# 2 Exploring Numerical Data

In this chapter, you will learn how to graphically summarize numerical data.

# Faceted histogram

In this chapter, you'll be working with the cars dataset, which records characteristics on all of the new models of cars for sale in the US in a certain year. You will investigate the distribution of mileage across a categorical variable, but before you get there, you'll want to familiarize yourself with the dataset.

# Instructions:

- The cars dataset has been loaded in your workspace.

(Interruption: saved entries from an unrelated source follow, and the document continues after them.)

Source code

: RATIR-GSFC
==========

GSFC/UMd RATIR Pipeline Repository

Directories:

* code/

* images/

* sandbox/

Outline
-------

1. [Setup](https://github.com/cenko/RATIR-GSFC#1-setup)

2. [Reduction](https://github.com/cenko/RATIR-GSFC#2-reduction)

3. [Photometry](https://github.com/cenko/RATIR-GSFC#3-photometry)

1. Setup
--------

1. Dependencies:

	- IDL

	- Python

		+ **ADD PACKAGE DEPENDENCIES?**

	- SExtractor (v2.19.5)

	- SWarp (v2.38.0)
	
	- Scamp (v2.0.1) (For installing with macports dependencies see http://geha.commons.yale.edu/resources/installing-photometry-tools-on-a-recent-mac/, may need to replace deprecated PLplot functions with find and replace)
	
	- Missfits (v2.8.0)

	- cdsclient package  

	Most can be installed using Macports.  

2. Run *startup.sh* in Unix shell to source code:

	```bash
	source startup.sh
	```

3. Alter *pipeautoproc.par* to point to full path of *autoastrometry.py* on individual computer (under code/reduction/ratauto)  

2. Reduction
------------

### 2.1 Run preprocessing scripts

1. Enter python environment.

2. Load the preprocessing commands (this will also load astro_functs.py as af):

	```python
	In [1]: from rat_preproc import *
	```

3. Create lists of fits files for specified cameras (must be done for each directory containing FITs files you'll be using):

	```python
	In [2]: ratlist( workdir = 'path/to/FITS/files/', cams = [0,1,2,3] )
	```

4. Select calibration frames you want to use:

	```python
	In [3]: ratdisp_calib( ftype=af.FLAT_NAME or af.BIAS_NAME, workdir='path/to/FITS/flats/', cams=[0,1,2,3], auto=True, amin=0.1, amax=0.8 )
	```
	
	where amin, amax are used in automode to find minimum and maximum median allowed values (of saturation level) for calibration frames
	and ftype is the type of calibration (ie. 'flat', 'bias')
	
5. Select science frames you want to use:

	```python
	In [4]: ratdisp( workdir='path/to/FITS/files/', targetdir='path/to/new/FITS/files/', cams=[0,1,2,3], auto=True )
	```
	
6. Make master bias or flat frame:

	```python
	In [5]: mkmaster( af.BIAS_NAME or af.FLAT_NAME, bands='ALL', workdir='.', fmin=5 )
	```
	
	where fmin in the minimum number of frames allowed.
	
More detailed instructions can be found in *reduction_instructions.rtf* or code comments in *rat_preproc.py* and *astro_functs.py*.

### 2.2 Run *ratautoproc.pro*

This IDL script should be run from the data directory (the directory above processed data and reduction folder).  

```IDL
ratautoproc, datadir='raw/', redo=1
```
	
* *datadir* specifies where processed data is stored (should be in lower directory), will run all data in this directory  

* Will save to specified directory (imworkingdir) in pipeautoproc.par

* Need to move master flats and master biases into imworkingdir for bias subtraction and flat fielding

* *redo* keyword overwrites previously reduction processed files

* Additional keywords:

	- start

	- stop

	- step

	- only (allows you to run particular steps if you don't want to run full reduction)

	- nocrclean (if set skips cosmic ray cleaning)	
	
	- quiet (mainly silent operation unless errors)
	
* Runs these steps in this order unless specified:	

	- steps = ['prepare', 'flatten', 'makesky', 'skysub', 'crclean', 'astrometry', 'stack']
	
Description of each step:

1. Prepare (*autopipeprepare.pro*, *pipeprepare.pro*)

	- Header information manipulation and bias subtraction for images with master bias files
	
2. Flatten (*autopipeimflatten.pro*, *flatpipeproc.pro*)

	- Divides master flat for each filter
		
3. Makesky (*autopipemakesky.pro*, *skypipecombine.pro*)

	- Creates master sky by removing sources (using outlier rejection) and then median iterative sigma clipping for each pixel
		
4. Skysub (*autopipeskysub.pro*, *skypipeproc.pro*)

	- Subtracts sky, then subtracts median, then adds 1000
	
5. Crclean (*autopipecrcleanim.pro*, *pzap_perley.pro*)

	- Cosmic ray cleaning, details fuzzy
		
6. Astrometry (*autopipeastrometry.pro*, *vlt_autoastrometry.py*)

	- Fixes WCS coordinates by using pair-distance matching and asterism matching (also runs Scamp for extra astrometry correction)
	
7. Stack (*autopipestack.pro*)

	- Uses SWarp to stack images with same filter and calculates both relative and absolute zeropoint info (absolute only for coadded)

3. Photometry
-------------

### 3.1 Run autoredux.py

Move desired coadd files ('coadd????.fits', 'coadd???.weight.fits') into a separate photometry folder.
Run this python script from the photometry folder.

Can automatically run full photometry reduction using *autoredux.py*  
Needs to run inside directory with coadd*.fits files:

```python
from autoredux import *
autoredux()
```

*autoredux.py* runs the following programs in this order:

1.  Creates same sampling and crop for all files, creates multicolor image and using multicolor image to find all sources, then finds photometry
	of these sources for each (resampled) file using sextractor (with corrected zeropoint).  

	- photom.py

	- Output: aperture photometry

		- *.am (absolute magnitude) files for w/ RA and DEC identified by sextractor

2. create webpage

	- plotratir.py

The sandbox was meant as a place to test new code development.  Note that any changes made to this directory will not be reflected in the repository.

* Load the ggplot2 package.
* View the size of the data and the variable types using str().
* Plot a histogram of city_mpg faceted by suv, a logical variable indicating whether the car is an SUV or not.

In [None]:
# Load package
library(ggplot2)

# Learn data structure
str(cars)

# Create faceted histogram
ggplot(cars, aes(x = city_mpg)) +
  geom_histogram() +
  facet_wrap(~ suv)

# Boxplots and density plots

The mileage of a car tends to be associated with the size of its engine (as measured by the number of cylinders). To explore the relationship between these two variables, you could stick to using histograms, but in this exercise you'll try your hand at two alternatives: the box plot and the density plot.

# Instructions:

- A quick look at unique(cars$ncyl) shows that there are more possible levels of ncyl than you might think. Here, restrict your attention to the most common levels.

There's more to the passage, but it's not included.